*Exercise*: Whenever a picture appears, omit it, and set down everything else in the records exactly.

*Record set*:
^^^^^^^^

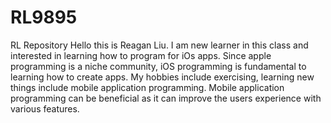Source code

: # RL9895
RL Repository
Hello this is Reagan Liu. I am new learner in this class and interested in learning how to program for iOs apps. Since apple programming is a niche community, iOS programming is fundamental to learning how to create apps. My hobbies include exercising, learning new things include mobile application programming. Mobile application programming can be beneficial as it can improve the users experience with various features.
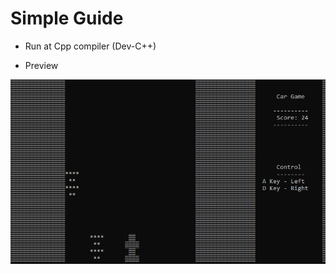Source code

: # Simple Guide 

* Run at Cpp compiler (Dev-C++)

* Preview

![](https://github.com/dystaSatria/Cpp/blob/main/Mini%20Projects/carGame/Screenshot%20(873).png)
  

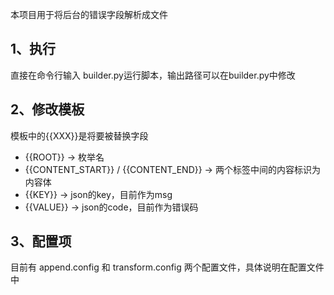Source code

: 本项目用于将后台的错误字段解析成文件

## 1、执行
直接在命令行输入 builder.py运行脚本，输出路径可以在builder.py中修改

## 2、修改模板
模板中的{{XXX}}是将要被替换字段

 - {{ROOT}} -> 枚举名
 - {{CONTENT_START}} / {{CONTENT_END}} -> 两个标签中间的内容标识为内容体
 - {{KEY}} -> json的key，目前作为msg
 - {{VALUE}} -> json的code，目前作为错误码

## 3、配置项
目前有 append.config 和 transform.config 两个配置文件，具体说明在配置文件中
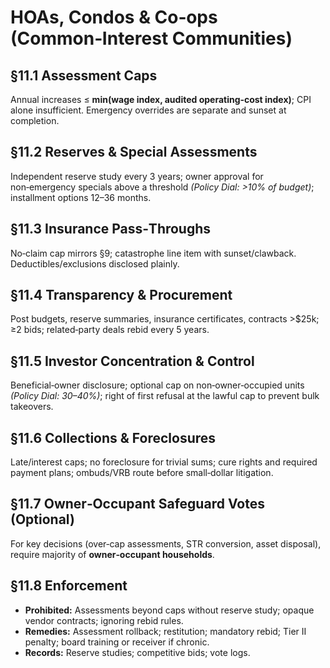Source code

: # HOAs, Condos & Co‑ops (Common‑Interest Communities)

## §11.1 Assessment Caps
Annual increases ≤ **min(wage index, audited operating‑cost index)**; CPI alone insufficient. Emergency overrides are separate and sunset at completion.

## §11.2 Reserves & Special Assessments
Independent reserve study every 3 years; owner approval for non‑emergency specials above a threshold *(Policy Dial: >10% of budget)*; installment options 12–36 months.

## §11.3 Insurance Pass‑Throughs
No‑claim cap mirrors §9; catastrophe line item with sunset/clawback. Deductibles/exclusions disclosed plainly.

## §11.4 Transparency & Procurement
Post budgets, reserve summaries, insurance certificates, contracts >$25k; ≥2 bids; related‑party deals rebid every 5 years.

## §11.5 Investor Concentration & Control
Beneficial‑owner disclosure; optional cap on non‑owner‑occupied units *(Policy Dial: 30–40%)*; right of first refusal at the lawful cap to prevent bulk takeovers.

## §11.6 Collections & Foreclosures
Late/interest caps; no foreclosure for trivial sums; cure rights and required payment plans; ombuds/VRB route before small‑dollar litigation.

## §11.7 Owner‑Occupant Safeguard Votes (Optional)
For key decisions (over‑cap assessments, STR conversion, asset disposal), require majority of **owner‑occupant households**.

## §11.8 Enforcement
- **Prohibited:** Assessments beyond caps without reserve study; opaque vendor contracts; ignoring rebid rules.
- **Remedies:** Assessment rollback; restitution; mandatory rebid; Tier II penalty; board training or receiver if chronic.
- **Records:** Reserve studies; competitive bids; vote logs.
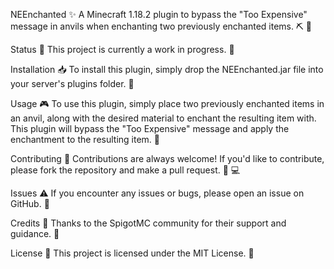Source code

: NEEnchanted :sparkles:
A Minecraft 1.18.2 plugin to bypass the "Too Expensive" message in anvils when enchanting two previously enchanted items. :pick: :hammer:

Status :construction:
This project is currently a work in progress. :construction:

Installation :inbox_tray:
To install this plugin, simply drop the NEEnchanted.jar file into your server's plugins folder. :file_folder:

Usage :video_game:
To use this plugin, simply place two previously enchanted items in an anvil, along with the desired material to enchant the resulting item with. This plugin will bypass the "Too Expensive" message and apply the enchantment to the resulting item. :envelope_with_arrow:

Contributing :raised_hands:
Contributions are always welcome! If you'd like to contribute, please fork the repository and make a pull request. :fork_and_knife: :computer:

Issues :warning:
If you encounter any issues or bugs, please open an issue on GitHub. :bug:

Credits :clap:
Thanks to the SpigotMC community for their support and guidance. :pray:

License :page_facing_up:
This project is licensed under the MIT License. :scroll:
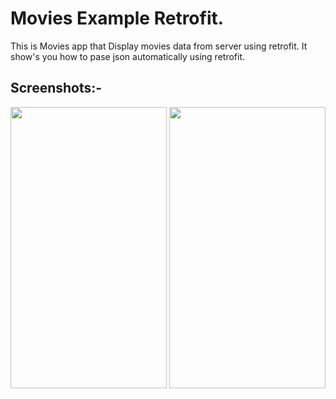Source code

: # Movies Example Retrofit.
 
 This is Movies app that Display movies data from server using retrofit.
 It show's you how to pase json automatically using retrofit.
 
 ## Screenshots:-
 
 
<img src="https://github.com/krunalpatel3/Movies-Example/blob/master/Screenshots/Screenshot_20180808-151602.png" width="250" height="450" /> <img src="https://github.com/krunalpatel3/Movies-Example/blob/master/Screenshots/Screenshot_20180808-151639.png" width="250" height="450" />
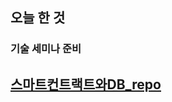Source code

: ## 오늘 한 것
### 기술 세미나 준비

## [스마트컨트랙트와DB_repo](https://github.com/weonyee/smartcontract_seminar.git)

^^^^^^^^

*Your response*:
Source code

: # RL9895
RL Repository
Hello this is Reagan Liu. I am new learner in this class and interested in learning how to program for iOs apps. Since apple programming is a niche community, iOS programming is fundamental to learning how to create apps. My hobbies include exercising, learning new things include mobile application programming. Mobile application programming can be beneficial as it can improve the users experience with various features.
Source code

: # Simple Guide 

* Run at Cpp compiler (Dev-C++)

* Preview

![](https://github.com/dystaSatria/Cpp/blob/main/Mini%20Projects/carGame/Screenshot%20(873).png)
  

Source code

: 本项目用于将后台的错误字段解析成文件

## 1、执行
直接在命令行输入 builder.py运行脚本，输出路径可以在builder.py中修改

## 2、修改模板
模板中的{{XXX}}是将要被替换字段

 - {{ROOT}} -> 枚举名
 - {{CONTENT_START}} / {{CONTENT_END}} -> 两个标签中间的内容标识为内容体
 - {{KEY}} -> json的key，目前作为msg
 - {{VALUE}} -> json的code，目前作为错误码

## 3、配置项
目前有 append.config 和 transform.config 两个配置文件，具体说明在配置文件中
Source code

: # HOAs, Condos & Co‑ops (Common‑Interest Communities)

## §11.1 Assessment Caps
Annual increases ≤ **min(wage index, audited operating‑cost index)**; CPI alone insufficient. Emergency overrides are separate and sunset at completion.

## §11.2 Reserves & Special Assessments
Independent reserve study every 3 years; owner approval for non‑emergency specials above a threshold *(Policy Dial: >10% of budget)*; installment options 12–36 months.

## §11.3 Insurance Pass‑Throughs
No‑claim cap mirrors §9; catastrophe line item with sunset/clawback. Deductibles/exclusions disclosed plainly.

## §11.4 Transparency & Procurement
Post budgets, reserve summaries, insurance certificates, contracts >$25k; ≥2 bids; related‑party deals rebid every 5 years.

## §11.5 Investor Concentration & Control
Beneficial‑owner disclosure; optional cap on non‑owner‑occupied units *(Policy Dial: 30–40%)*; right of first refusal at the lawful cap to prevent bulk takeovers.

## §11.6 Collections & Foreclosures
Late/interest caps; no foreclosure for trivial sums; cure rights and required payment plans; ombuds/VRB route before small‑dollar litigation.

## §11.7 Owner‑Occupant Safeguard Votes (Optional)
For key decisions (over‑cap assessments, STR conversion, asset disposal), require majority of **owner‑occupant households**.

## §11.8 Enforcement
- **Prohibited:** Assessments beyond caps without reserve study; opaque vendor contracts; ignoring rebid rules.
- **Remedies:** Assessment rollback; restitution; mandatory rebid; Tier II penalty; board training or receiver if chronic.
- **Records:** Reserve studies; competitive bids; vote logs.
Source code

: NEEnchanted :sparkles:
A Minecraft 1.18.2 plugin to bypass the "Too Expensive" message in anvils when enchanting two previously enchanted items. :pick: :hammer:

Status :construction:
This project is currently a work in progress. :construction:

Installation :inbox_tray:
To install this plugin, simply drop the NEEnchanted.jar file into your server's plugins folder. :file_folder:

Usage :video_game:
To use this plugin, simply place two previously enchanted items in an anvil, along with the desired material to enchant the resulting item with. This plugin will bypass the "Too Expensive" message and apply the enchantment to the resulting item. :envelope_with_arrow:

Contributing :raised_hands:
Contributions are always welcome! If you'd like to contribute, please fork the repository and make a pull request. :fork_and_knife: :computer:

Issues :warning:
If you encounter any issues or bugs, please open an issue on GitHub. :bug:

Credits :clap:
Thanks to the SpigotMC community for their support and guidance. :pray:

License :page_facing_up:
This project is licensed under the MIT License. :scroll:
Source code

: # Movies Example Retrofit.
 
 This is Movies app that Display movies data from server using retrofit.
 It show's you how to pase json automatically using retrofit.
 
 ## Screenshots:-
 
 
<img src="https://github.com/krunalpatel3/Movies-Example/blob/master/Screenshots/Screenshot_20180808-151602.png" width="250" height="450" /> <img src="https://github.com/krunalpatel3/Movies-Example/blob/master/Screenshots/Screenshot_20180808-151639.png" width="250" height="450" />
Source code

: ## 오늘 한 것
### 기술 세미나 준비

## [스마트컨트랙트와DB_repo](https://github.com/weonyee/smartcontract_seminar.git)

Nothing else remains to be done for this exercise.